Yes. Good concept. Insist that the digital value is compared to the original human attribute. When that is possible, biometrics has a chance of working ... so long as the database is not compromised, and false biometrics are inserted. However, this is not possible for the *vast* majority of digital authentication purposes because the authenticator is half way around the world from the authenticatee, with no idea of what the physical set up is at the authenticatee's end.
So, my main concern with using biometrics at door entrances and immigration checkpoints involve not the correctness of authentication [i.e. biometric source], but the security and legal problems that would result if the database is ever compromised either by (1) injection of false information, or, (2) theft of the data.
The 2nd case is the most scary for national databases. If the perpetrator gets the data, and a process is engineered to convert the digital back to the physical, the perpetrator can make anyone appear to have been at any place. Think about the legal implications! "Your honor, I know my fingerprint was on the gun, but my company's [or state's, or country's] biometric database was stolen a year ago!"This of course leaves out the six sigma aspect (I suspect reliability may actually be the issue here), but as long as the password isn't accepted as the single authentication object and must always be used in conjunction with the human attribute then it becomes important to understand where significant risk may still exist (I hope I'm not missing something obvious here!)
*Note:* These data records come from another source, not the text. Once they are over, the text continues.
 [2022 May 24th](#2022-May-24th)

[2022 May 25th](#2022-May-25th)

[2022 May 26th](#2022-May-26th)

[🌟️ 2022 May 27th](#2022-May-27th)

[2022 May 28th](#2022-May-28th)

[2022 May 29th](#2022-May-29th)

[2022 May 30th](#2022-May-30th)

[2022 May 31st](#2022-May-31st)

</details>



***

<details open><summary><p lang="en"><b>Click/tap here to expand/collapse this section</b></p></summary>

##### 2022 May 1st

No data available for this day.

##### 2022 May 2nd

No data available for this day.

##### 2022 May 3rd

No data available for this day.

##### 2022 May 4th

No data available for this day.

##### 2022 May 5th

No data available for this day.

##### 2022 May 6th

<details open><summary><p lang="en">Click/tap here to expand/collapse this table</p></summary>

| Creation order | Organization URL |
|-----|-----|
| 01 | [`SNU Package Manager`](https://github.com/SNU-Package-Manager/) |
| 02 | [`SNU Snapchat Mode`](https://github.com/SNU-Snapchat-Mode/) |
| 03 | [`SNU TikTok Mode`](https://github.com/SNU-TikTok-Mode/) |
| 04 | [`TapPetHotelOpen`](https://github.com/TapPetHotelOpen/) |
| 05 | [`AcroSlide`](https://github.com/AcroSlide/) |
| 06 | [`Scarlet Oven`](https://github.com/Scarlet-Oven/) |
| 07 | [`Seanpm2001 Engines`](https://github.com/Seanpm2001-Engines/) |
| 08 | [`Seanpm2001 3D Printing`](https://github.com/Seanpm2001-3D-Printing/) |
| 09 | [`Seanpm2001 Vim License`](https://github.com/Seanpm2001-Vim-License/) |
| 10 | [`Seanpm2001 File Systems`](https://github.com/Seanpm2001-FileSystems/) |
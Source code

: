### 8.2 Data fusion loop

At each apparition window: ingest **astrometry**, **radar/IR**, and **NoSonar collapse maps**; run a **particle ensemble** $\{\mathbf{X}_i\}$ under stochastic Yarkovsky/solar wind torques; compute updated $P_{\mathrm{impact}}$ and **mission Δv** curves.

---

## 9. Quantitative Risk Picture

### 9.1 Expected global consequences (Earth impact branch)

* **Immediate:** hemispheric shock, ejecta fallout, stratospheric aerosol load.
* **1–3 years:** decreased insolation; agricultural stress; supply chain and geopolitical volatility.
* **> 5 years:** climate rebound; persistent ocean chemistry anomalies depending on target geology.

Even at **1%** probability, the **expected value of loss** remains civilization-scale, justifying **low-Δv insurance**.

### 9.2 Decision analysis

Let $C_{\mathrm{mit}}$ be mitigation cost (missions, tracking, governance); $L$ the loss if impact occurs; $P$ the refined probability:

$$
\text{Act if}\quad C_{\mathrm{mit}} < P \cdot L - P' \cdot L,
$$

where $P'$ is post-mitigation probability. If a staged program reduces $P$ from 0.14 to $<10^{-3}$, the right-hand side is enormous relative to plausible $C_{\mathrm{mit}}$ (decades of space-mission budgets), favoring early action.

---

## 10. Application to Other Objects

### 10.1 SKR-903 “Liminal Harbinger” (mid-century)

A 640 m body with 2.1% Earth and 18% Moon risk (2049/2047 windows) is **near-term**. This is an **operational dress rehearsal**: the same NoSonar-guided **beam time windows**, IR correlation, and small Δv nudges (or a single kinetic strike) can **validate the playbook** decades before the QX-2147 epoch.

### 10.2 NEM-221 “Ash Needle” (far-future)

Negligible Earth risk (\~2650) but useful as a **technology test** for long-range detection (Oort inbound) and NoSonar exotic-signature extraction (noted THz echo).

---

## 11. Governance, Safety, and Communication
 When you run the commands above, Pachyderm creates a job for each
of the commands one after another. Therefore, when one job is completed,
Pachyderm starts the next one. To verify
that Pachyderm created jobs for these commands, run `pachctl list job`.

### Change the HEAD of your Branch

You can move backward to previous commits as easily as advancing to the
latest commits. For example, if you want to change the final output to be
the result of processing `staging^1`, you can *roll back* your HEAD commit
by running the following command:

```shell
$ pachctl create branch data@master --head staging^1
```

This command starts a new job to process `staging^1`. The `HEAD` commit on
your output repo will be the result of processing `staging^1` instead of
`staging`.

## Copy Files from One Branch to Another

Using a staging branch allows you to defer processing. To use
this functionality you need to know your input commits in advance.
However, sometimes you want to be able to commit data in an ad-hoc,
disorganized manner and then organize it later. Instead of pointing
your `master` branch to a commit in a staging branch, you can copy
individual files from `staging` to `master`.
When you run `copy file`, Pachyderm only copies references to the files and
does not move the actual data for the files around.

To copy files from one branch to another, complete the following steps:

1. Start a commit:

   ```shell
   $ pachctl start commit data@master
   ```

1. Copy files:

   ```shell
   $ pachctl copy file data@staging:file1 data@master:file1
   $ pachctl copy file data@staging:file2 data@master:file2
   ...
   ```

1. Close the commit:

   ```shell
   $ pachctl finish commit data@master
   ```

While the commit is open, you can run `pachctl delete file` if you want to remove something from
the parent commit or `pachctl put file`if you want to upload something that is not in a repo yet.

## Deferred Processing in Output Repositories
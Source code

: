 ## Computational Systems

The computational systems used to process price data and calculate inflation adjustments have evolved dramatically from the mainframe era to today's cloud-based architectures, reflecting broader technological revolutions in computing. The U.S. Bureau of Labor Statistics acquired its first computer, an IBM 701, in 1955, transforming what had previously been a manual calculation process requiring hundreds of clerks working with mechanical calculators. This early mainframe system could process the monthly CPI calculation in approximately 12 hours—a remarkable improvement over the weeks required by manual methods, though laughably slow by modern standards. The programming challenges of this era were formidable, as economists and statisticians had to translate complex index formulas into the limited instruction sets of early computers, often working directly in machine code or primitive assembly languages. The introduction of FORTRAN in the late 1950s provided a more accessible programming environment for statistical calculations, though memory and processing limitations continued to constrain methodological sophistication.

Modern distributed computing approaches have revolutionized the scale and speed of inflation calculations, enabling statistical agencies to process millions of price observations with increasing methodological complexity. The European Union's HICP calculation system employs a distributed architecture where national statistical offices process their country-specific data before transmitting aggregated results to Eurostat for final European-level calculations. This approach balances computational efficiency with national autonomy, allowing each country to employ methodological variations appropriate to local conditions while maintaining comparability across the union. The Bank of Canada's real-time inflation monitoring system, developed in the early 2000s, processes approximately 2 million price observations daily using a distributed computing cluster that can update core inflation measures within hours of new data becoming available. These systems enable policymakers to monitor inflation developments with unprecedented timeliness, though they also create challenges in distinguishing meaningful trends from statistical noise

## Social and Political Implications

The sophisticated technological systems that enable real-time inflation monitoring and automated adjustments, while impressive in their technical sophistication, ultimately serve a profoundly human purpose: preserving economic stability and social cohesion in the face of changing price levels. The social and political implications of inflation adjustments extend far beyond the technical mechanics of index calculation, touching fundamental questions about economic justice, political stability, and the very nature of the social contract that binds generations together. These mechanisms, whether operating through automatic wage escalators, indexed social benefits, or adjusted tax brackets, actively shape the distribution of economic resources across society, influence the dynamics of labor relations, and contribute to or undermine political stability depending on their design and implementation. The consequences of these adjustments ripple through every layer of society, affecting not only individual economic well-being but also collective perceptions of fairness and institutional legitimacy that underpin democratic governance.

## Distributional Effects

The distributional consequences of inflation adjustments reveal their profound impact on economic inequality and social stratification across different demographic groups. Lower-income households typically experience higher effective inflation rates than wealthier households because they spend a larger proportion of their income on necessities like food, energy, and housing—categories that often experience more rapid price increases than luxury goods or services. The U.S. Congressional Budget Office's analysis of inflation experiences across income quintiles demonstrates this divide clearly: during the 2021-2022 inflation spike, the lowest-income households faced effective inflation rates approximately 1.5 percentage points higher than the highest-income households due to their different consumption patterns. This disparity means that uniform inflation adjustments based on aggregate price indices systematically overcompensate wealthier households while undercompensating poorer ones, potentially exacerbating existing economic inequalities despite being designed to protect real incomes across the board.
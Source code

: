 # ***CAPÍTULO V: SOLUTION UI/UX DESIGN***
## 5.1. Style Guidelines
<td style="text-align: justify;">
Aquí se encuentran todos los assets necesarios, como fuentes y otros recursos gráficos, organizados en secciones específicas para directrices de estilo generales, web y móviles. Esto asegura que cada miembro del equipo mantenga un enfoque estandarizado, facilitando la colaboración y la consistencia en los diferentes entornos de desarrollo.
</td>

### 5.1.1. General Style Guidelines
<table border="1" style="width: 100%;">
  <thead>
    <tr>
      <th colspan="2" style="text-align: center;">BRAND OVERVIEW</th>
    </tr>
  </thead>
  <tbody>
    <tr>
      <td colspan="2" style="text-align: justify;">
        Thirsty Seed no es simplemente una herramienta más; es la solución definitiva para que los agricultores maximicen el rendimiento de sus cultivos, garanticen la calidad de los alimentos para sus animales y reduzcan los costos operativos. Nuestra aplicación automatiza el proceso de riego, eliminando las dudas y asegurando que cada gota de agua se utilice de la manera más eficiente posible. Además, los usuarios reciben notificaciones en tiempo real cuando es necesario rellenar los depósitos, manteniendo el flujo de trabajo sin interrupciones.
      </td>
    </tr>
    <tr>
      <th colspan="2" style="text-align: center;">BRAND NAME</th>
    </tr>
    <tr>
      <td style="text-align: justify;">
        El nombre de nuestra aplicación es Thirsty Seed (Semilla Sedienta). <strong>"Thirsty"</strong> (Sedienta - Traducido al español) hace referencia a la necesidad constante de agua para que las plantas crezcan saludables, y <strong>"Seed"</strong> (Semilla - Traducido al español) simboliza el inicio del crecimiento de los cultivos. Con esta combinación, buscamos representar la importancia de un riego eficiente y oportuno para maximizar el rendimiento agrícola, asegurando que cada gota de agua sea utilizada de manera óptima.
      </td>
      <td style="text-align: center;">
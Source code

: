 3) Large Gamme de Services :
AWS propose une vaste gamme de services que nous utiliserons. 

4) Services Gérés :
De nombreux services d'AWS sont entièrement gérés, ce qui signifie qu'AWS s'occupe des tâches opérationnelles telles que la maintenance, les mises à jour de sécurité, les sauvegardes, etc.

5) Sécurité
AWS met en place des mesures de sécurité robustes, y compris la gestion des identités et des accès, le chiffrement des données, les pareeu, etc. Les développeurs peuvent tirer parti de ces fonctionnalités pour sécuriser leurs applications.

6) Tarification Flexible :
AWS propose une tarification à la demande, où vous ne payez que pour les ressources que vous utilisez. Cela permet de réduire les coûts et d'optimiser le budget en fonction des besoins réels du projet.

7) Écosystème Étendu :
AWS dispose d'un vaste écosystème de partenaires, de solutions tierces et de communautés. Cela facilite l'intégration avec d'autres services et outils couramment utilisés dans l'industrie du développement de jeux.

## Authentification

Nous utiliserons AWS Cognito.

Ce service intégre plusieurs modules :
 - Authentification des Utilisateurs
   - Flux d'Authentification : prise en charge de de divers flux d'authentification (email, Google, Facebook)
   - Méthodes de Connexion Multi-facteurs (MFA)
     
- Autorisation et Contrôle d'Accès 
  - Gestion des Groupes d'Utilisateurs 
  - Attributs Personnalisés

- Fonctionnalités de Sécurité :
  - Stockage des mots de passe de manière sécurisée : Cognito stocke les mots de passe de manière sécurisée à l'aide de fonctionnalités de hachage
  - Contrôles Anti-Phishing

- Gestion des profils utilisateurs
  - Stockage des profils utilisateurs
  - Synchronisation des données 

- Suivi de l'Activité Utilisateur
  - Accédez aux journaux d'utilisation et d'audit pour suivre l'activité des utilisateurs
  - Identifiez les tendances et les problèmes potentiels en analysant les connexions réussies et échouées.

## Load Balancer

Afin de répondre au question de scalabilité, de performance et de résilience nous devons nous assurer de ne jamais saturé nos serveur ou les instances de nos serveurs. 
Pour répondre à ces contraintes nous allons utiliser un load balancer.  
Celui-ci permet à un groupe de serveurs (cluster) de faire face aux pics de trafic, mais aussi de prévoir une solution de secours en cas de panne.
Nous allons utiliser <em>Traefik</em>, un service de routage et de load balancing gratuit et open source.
BTW, it's too late to worry about storing only one-way hashes. For example, California's DMV has been capturing mugshots and thumbprints of every driver in California for decades.
If it does not authenticate reliably, what's the point of having it be an authentication factor?!! How desirable is an authentication scheme that works on a Bayesian curve?! Not very, I would think.
I hope this is clear. I think being able to clarify this point is critical to achieving accept of you fundamental assertion which I understand and agree with.
I think it's important to be clear on what assets we are trying to protect from which attack modes. I am, in the main, interested in cyber access to digital assets. I believe for these cases, at best biometrics give an unrealistic sense of security, just like password systems.
In cases where there is control of the physical access points, where the risk of database compromise might be worth the possibility of detecting the criminal element, biometrics could be used. But, even then, I worry about the finality of the result if that database is ever compromised -- you can never "unsteal" information.